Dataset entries
>>>
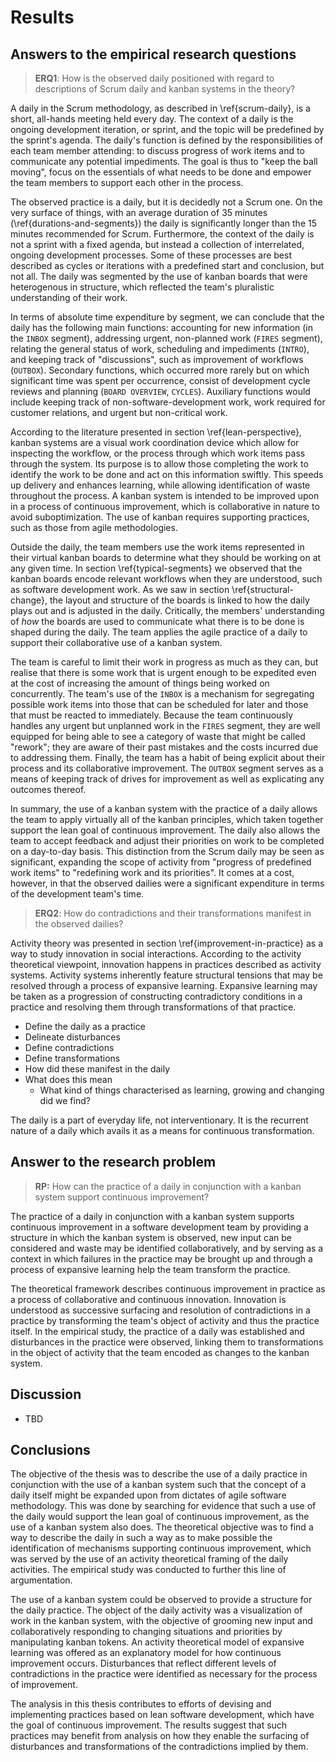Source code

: 
# Results

## Answers to the empirical research questions

> **ERQ1**: How is the observed daily positioned with regard to descriptions of Scrum daily and kanban systems in the theory?

A daily in the Scrum methodology, as described in \ref{scrum-daily}, is a short, all-hands meeting held every day. The context of a daily is the ongoing development iteration, or sprint, and the topic will be predefined by the sprint's agenda. The daily's function is defined by the responsibilities of each team member attending: to discuss progress of work items and to communicate any potential impediments. The goal is thus to "keep the ball moving", focus on the essentials of what needs to be done and empower the team members to support each other in the process.

The observed practice is a daily, but it is decidedly not a Scrum one. On the very surface of things, with an average duration of 35 minutes (\ref{durations-and-segments}) the daily is significantly longer than the 15 minutes recommended for Scrum. Furthermore, the context of the daily is not a sprint with a fixed agenda, but instead a collection of interrelated, ongoing development processes. Some of these processes are best described as cycles or iterations with a predefined start and conclusion, but not all. The daily was segmented by the use of kanban boards that were heterogenous in structure, which reflected the team's pluralistic understanding of their work.

In terms of absolute time expenditure by segment, we can conclude that the daily has the following main functions: accounting for new information (in the `INBOX` segment), addressing urgent, non-planned work (`FIRES` segment), relating the general status of work, scheduling and impediments (`INTRO`), and keeping track of "discussions", such as improvement of workflows (`OUTBOX`).  Secondary functions, which occurred more rarely but on which significant time was spent per occurrence, consist of development cycle reviews and planning (`BOARD OVERVIEW`, `CYCLES`). Auxiliary functions would include keeping track of non-software-development work, work required for customer relations, and urgent but non-critical work.

According to the literature presented in section \ref{lean-perspective}, kanban systems are a visual work coordination device which allow for inspecting the workflow, or the process through which work items pass through the system. Its purpose is to allow those completing the work to identify the work to be done and act on this information swiftly. This speeds up delivery and enhances learning, while allowing identification of waste throughout the process. A kanban system is intended to be improved upon in a process of continuous improvement, which is collaborative in nature to avoid suboptimization. The use of kanban requires supporting practices, such as those from agile methodologies.

Outside the daily, the team members use the work items represented in their virtual kanban boards to determine what they should be working on at any given time. In section \ref{typical-segments} we observed that the kanban boards encode relevant workflows when they are understood, such as software development work. As we saw in section \ref{structural-change}, the layout and structure of the boards is linked to how the daily plays out and is adjusted in the daily. Critically, the members' understanding of *how* the boards are used to communicate what there is to be done is shaped during the daily. The team applies the agile practice of a daily to support their collaborative use of a kanban system.

The team is careful to limit their work in progress as much as they can, but realise that there is some work that is urgent enough to be expedited even at the cost of increasing the amount of things being worked on concurrently. The team's use of the `INBOX` is a mechanism for segregating possible work items into those that can be scheduled for later and those that must be reacted to immediately. Because the team continuously handles any urgent but unplanned work in the `FIRES` segment, they are well equipped for being able to see a category of waste that might be called "rework"; they are aware of their past mistakes and the costs incurred due to addressing them. Finally, the team has a habit of being explicit about their process and its collaborative improvement. The `OUTBOX` segment serves as a means of keeping track of drives for improvement as well as explicating any outcomes thereof.

In summary, the use of a kanban system with the practice of a daily allows the team to apply virtually all of the kanban principles, which taken together support the lean goal of continuous improvement. The daily also allows the team to accept feedback and adjust their priorities on work to be completed on a day-to-day basis. This distinction from the Scrum daily may be seen as significant, expanding the scope of activity from "progress of predefined work items" to "redefining work and its priorities". It comes at a cost, however, in that the observed dailies were a significant expenditure in terms of the development team's time.

> **ERQ2**: How do contradictions and their transformations manifest in the observed dailies?

<!-- How did continuous improvement manifest in the observed daily practice? -->

Activity theory was presented in section \ref{improvement-in-practice} as a way to study innovation in social interactions. According to the activity theoretical viewpoint, innovation happens in practices described as activity systems. Activity systems inherently feature structural tensions that may be resolved through a process of expansive learning. Expansive learning may be taken as a progression of constructing contradictory conditions in a practice and resolving them through transformations of that practice.

- Define the daily as a practice
- Delineate disturbances
- Define contradictions
- Define transformations
- How did these manifest in the daily
- What does this mean
  - What kind of things characterised as learning, growing and changing did we find?

The daily is a part of everyday life, not interventionary. It is the recurrent nature of a daily which avails it as a means for continuous transformation.

## Answer to the research problem

> **RP:** How can the practice of a daily in conjunction with a kanban system support continuous improvement?

The practice of a daily in conjunction with a kanban system supports continuous improvement in a software development team by providing a structure in which the kanban system is observed, new input can be considered and waste may be identified collaboratively, and by serving as a context in which failures in the practice may be brought up and through a process of expansive learning help the team transform the practice.

The theoretical framework describes continuous improvement in practice as a process of collaborative and continuous innovation. Innovation is understood as successive surfacing and resolution of contradictions in a practice by transforming the team's object of activity and thus the practice itself. In the empirical study, the practice of a daily was established and disturbances in the practice were observed, linking them to transformations in the object of activity that the team encoded as changes to the kanban system.

## Discussion

- TBD

## Conclusions

The objective of the thesis was to describe the use of a daily practice in conjunction with the use of a kanban system such that the concept of a daily itself might be expanded upon from dictates of agile software methodology. This was done by searching for evidence that such a use of the daily would support the lean goal of continuous improvement, as the use of a kanban system also does. The theoretical objective was to find a way to describe the daily in such a way as to make possible the identification of mechanisms supporting continuous improvement, which was served by the use of an activity theoretical framing of the daily activities. The empirical study was conducted to further this line of argumentation.

The use of a kanban system could be observed to provide a structure for the daily practice. The object of the daily activity was a visualization of work in the kanban system, with the objective of grooming new input and collaboratively responding to changing situations and priorities by manipulating kanban tokens. An activity theoretical model of expansive learning was offered as an explanatory model for how continuous improvement occurs. Disturbances that reflect different levels of contradictions in the practice were identified as necessary for the process of improvement.

The analysis in this thesis contributes to efforts of devising and implementing practices based on lean software development, which have the goal of continuous improvement. The results suggest that such practices may benefit from analysis on how they enable the surfacing of disturbances and transformations of the contradictions implied by them.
<<<
● WHAT THE TASK ASKS
Pull from the data each line where the string "innovation" turns up.

● FINAL ANSWER
Activity theory was presented in section \ref{improvement-in-practice} as a way to study innovation in social interactions. According to the activity theoretical viewpoint, innovation happens in practices described as activity systems. Activity systems inherently feature structural tensions that may be resolved through a process of expansive learning. Expansive learning may be taken as a progression of constructing contradictory conditions in a practice and resolving them through transformations of that practice.
The theoretical framework describes continuous improvement in practice as a process of collaborative and continuous innovation. Innovation is understood as successive surfacing and resolution of contradictions in a practice by transforming the team's object of activity and thus the practice itself. In the empirical study, the practice of a daily was established and disturbances in the practice were observed, linking them to transformations in the object of activity that the team encoded as changes to the kanban system.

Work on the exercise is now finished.